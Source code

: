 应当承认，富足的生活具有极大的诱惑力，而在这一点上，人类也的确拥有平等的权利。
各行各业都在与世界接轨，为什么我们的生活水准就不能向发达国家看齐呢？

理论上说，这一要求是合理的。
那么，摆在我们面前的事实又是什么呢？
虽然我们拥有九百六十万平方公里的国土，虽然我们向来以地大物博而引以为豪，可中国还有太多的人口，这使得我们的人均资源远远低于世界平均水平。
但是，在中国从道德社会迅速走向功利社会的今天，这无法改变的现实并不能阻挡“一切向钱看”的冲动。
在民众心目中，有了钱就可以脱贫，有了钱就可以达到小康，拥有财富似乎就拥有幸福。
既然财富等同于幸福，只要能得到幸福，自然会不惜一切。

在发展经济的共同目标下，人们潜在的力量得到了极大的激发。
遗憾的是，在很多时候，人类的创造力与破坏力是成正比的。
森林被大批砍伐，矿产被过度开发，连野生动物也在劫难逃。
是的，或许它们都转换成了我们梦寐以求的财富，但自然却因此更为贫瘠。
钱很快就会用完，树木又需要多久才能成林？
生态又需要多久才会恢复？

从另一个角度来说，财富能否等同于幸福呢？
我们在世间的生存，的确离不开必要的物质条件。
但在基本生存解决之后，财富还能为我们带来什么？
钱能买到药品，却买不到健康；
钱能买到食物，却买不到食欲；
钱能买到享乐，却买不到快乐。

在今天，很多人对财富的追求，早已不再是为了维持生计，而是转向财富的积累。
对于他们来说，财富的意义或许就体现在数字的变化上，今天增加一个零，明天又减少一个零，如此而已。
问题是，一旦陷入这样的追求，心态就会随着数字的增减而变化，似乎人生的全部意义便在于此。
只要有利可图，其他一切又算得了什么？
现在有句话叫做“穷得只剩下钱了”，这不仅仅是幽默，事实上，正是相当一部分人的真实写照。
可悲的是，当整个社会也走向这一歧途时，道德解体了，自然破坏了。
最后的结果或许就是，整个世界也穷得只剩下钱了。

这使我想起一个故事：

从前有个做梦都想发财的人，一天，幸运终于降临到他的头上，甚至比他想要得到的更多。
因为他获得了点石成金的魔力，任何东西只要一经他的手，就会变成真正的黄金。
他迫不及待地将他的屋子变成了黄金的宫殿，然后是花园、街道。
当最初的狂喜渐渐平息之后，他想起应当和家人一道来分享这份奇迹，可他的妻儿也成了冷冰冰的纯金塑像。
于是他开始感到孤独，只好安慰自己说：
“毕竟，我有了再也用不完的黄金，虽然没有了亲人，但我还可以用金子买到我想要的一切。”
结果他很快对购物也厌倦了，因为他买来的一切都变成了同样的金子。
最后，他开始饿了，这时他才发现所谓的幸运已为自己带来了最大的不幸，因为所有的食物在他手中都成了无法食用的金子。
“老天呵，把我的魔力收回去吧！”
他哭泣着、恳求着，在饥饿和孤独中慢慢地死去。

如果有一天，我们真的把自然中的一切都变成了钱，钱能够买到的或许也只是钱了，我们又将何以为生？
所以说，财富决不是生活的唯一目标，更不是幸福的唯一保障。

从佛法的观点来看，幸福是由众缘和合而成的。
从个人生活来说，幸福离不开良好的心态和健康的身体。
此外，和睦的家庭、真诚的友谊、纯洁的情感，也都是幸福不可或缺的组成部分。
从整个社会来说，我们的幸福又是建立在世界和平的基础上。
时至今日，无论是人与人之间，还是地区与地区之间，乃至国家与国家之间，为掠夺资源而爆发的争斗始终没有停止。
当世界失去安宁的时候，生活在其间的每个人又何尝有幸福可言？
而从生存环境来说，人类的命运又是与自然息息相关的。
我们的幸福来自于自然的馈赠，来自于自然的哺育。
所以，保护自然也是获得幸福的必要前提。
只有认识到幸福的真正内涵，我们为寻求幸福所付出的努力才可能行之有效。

===============

* **What is required**: Write out exactly the lines from the line containing "他哭泣着、恳求着，在饥饿和孤独中慢慢地死去。" to the end of the listing above, both included, and nothing else.

* **Exercise result**:
他哭泣着、恳求着，在饥饿和孤独中慢慢地死去。

如果有一天，我们真的把自然中的一切都变成了钱，钱能够买到的或许也只是钱了，我们又将何以为生？
所以说，财富决不是生活的唯一目标，更不是幸福的唯一保障。

从佛法的观点来看，幸福是由众缘和合而成的。
从个人生活来说，幸福离不开良好的心态和健康的身体。
此外，和睦的家庭、真诚的友谊、纯洁的情感，也都是幸福不可或缺的组成部分。
从整个社会来说，我们的幸福又是建立在世界和平的基础上。
时至今日，无论是人与人之间，还是地区与地区之间，乃至国家与国家之间，为掠夺资源而爆发的争斗始终没有停止。
当世界失去安宁的时候，生活在其间的每个人又何尝有幸福可言？
而从生存环境来说，人类的命运又是与自然息息相关的。
我们的幸福来自于自然的馈赠，来自于自然的哺育。
所以，保护自然也是获得幸福的必要前提。
只有认识到幸福的真正内涵，我们为寻求幸福所付出的努力才可能行之有效。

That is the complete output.